What is being asked :: Without including any picture, transcribe the entries below word for word.

——

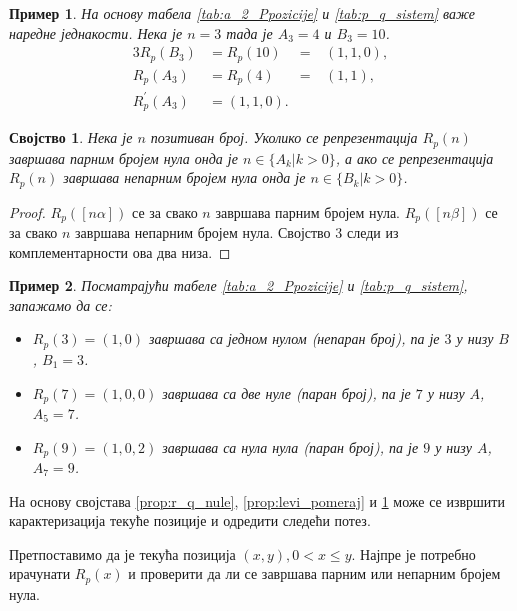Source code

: \documentclass[a4paper]{article}
\newtheorem{example}{Пример}
\newtheorem{property}{Својство}
\begin{document}
\begin{example}
	На основу табела \ref{tab:a_2_Ppozicije} и \ref{tab:p_q_sistem} важе наредне једнакости. Нека је $ n = 3 $ тада је $ A_{3} = 4 $ и $ B_{3} = 10 $.	
	\begin{alignat*}{3}
		R_{p}(B_{3}) &= R_{p}(10)	&= &\ (1, 1, 0),\\
		R_{p}(A_{3}) &= R_{p}(4)	&= &\ (1, 1),\\
		R_{p}^{'}(A_{3}) &= (1, 1, 0).
	\end{alignat*}
\end{example}

\begin{property}
	\label{prop:r_p_nule}
	Нека је $ n $ позитиван број. Уколико се репрезентација $ R_p(n) $ завршава парним бројем нула онда је $ n \in \{A_{k} | k>0\} $, а ако се репрезентација $ R_p(n) $ завршава непарним бројем нула онда је $ n \in \{B_{k} | k>0\} $.
\end{property}

\begin{proof}
	$ R_p([n\alpha]) $ се за свако $ n $ завршава парним бројем нула. $ R_p([n\beta]) $ се за свако $ n $ завршава непарним бројем нула. 
	Својство 3 следи из комплементарности ова два низа.
\end{proof}

\begin{example}
	Посматрајући табеле \ref{tab:a_2_Ppozicije} и \ref{tab:p_q_sistem}, запажамо да се:
	\begin{itemize}
		\item $ R_{p}(3) = (1, 0) $ завршава са једном нулом (непаран број), па је $ 3 $ у низу $ B $, $ B_{1} = 3 $. 
		\item $ R_{p}(7) = (1, 0, 0) $ завршава са две нуле (паран број), па је $ 7 $ у низу $ A $, $ A_{5} = 7 $.
		\item $ R_{p}(9) = (1, 0, 2) $ завршава са нула нула (паран број), па је $ 9 $ у низу $ A $, $ A_{7} = 9 $.
	\end{itemize}
\end{example}

На основу својстава \ref{prop:r_q_nule}, \ref{prop:levi_pomeraj} и \ref{prop:r_p_nule} може се извршити карактеризација текуће позиције и одредити следећи потез.

Претпоставимо да је текућа позиција $ (x, y), 0 < x \le y $. Најпре је потребно ирачунати $ R_{p}(x) $ и проверити да ли се завршава парним или непарним бројем нула.
\end{document}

——

Written response ::
Source code

: \documentclass[a4paper]{article}
\newtheorem{example}{Пример}
\newtheorem{property}{Својство}
\begin{document}
\begin{example}
	На основу табела \ref{tab:a_2_Ppozicije} и \ref{tab:p_q_sistem} важе наредне једнакости. Нека је $ n = 3 $ тада је $ A_{3} = 4 $ и $ B_{3} = 10 $.	
	\begin{alignat*}{3}
		R_{p}(B_{3}) &= R_{p}(10)	&= &\ (1, 1, 0),\\
		R_{p}(A_{3}) &= R_{p}(4)	&= &\ (1, 1),\\
		R_{p}^{'}(A_{3}) &= (1, 1, 0).
	\end{alignat*}
\end{example}

\begin{property}
	\label{prop:r_p_nule}
	Нека је $ n $ позитиван број. Уколико се репрезентација $ R_p(n) $ завршава парним бројем нула онда је $ n \in \{A_{k} | k>0\} $, а ако се репрезентација $ R_p(n) $ завршава непарним бројем нула онда је $ n \in \{B_{k} | k>0\} $.
\end{property}

\begin{proof}
	$ R_p([n\alpha]) $ се за свако $ n $ завршава парним бројем нула. $ R_p([n\beta]) $ се за свако $ n $ завршава непарним бројем нула. 
	Својство 3 следи из комплементарности ова два низа.
\end{proof}

\begin{example}
	Посматрајући табеле \ref{tab:a_2_Ppozicije} и \ref{tab:p_q_sistem}, запажамо да се:
	\begin{itemize}
		\item $ R_{p}(3) = (1, 0) $ завршава са једном нулом (непаран број), па је $ 3 $ у низу $ B $, $ B_{1} = 3 $. 
		\item $ R_{p}(7) = (1, 0, 0) $ завршава са две нуле (паран број), па је $ 7 $ у низу $ A $, $ A_{5} = 7 $.
		\item $ R_{p}(9) = (1, 0, 2) $ завршава са нула нула (паран број), па је $ 9 $ у низу $ A $, $ A_{7} = 9 $.
	\end{itemize}
\end{example}

На основу својстава \ref{prop:r_q_nule}, \ref{prop:levi_pomeraj} и \ref{prop:r_p_nule} може се извршити карактеризација текуће позиције и одредити следећи потез.

Претпоставимо да је текућа позиција $ (x, y), 0 < x \le y $. Најпре је потребно ирачунати $ R_{p}(x) $ и проверити да ли се завршава парним или непарним бројем нула.
\end{document}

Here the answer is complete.